When a group of pioneering hospitals in London went live with
a major e-records system under the government's £12.7bn NHS IT
scheme, aheadline in The Sunset the scene for the next 18
months.
"
Data Woe at 2 London Hospitals," it said, pointing out that
doctors had been forced to write notes on slips of paper when a new
Care Records Service system crashed.
Barts and The London NHS Trust and BT, the main IT contractor
for London under the National Programme for IT (NPfIT),
denied the story.
The trust said, "The new patient administration system - also
known as the Care Record Service (CRS) - did not crash A period of
adjustment was anticipated with contingencies in place to support
staff who experienced any problems, with the majority of issues
being resolved within 24 hours."
The statement proved optimistic. Difficulties at the trust have
escalated, almost month by month, since the Care Records Service
system went live in April last year.
Backlogs of patients who were not seen or treated within
government waiting-time standards grew at first to hundreds.

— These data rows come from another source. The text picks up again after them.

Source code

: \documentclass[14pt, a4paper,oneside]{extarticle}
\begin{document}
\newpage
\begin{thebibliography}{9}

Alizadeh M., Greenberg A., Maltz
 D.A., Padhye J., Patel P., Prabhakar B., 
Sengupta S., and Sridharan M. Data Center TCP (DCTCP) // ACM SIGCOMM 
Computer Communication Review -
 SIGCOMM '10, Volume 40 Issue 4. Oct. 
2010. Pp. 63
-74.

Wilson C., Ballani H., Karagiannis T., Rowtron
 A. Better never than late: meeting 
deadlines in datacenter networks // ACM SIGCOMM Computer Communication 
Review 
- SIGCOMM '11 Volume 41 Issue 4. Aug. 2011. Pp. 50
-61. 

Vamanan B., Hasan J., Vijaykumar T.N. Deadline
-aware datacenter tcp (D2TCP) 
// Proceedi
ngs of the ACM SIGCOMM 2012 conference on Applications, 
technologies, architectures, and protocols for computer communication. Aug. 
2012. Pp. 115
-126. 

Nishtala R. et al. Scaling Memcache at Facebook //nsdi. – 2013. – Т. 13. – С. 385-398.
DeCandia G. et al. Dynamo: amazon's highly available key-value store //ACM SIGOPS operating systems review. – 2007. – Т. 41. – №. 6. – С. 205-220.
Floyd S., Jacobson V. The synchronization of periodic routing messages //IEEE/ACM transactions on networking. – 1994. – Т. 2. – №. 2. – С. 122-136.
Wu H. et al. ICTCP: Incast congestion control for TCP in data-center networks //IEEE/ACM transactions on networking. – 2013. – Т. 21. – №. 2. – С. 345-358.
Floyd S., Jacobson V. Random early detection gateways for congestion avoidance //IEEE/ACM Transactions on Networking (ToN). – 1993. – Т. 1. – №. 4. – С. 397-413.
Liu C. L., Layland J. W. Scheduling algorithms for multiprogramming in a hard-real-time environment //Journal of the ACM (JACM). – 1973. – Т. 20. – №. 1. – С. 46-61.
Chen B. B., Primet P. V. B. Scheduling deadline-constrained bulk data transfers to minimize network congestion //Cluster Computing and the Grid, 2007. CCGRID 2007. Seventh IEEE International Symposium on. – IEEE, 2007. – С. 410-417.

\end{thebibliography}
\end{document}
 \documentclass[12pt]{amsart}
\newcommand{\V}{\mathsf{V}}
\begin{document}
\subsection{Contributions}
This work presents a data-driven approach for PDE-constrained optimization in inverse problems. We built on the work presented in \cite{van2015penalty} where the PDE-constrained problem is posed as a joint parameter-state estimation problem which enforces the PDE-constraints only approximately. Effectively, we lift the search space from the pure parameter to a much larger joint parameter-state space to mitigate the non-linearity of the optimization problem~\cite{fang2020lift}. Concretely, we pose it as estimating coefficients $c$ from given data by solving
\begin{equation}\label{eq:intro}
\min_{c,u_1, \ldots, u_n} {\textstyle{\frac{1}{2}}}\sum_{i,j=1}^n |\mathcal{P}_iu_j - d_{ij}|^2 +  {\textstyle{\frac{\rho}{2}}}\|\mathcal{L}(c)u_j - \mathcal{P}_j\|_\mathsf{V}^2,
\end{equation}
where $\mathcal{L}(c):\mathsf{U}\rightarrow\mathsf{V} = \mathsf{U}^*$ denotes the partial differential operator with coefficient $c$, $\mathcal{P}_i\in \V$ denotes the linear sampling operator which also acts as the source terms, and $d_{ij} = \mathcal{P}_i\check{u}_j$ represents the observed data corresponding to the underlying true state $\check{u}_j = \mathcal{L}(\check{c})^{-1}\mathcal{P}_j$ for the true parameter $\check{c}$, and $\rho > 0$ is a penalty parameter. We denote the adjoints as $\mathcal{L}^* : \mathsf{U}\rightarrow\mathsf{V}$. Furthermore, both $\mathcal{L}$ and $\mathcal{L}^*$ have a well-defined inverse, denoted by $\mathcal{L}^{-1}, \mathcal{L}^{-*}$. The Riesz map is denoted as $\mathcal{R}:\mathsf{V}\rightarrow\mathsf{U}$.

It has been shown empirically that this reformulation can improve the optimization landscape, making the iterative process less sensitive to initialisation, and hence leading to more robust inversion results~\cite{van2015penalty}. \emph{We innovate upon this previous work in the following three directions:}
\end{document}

Now, 18 months after the go-live,
Computer Weekly has revealed that at least 14,000 patients are
on a backlog for treatment. Barts has lost track of their
appointments - though the system was installed to keep track of the
healthcare "pathways" of patients.
No one should wait more than 18 weeks for treatment after being
referred by a GP, under government guidelines. But hospital
executives have no idea how many of the 14,000 patients are outside
of the 18-week limit.
Doctors at the hospital made electronic requests for their
patients to be treated, but found much later, or never discovered
at all, that the appointments had not been made. Doctors or their
staff pressed the wrong keys, or the requests did not end up at the
expected destination, or both.
Data already in the system was inaccurate and some doctors found
the technology was not always simple to use, or did what they
expected. Most worryingly, nobody seems clear on what has caused
the chaos.
Since August things have got a little better. The 18-week
backlog has come down from 26,640 to about 22,000. Some of the
22,000 on the list comprise duplicate records, but at least 14,000
are thought to represent actual patients.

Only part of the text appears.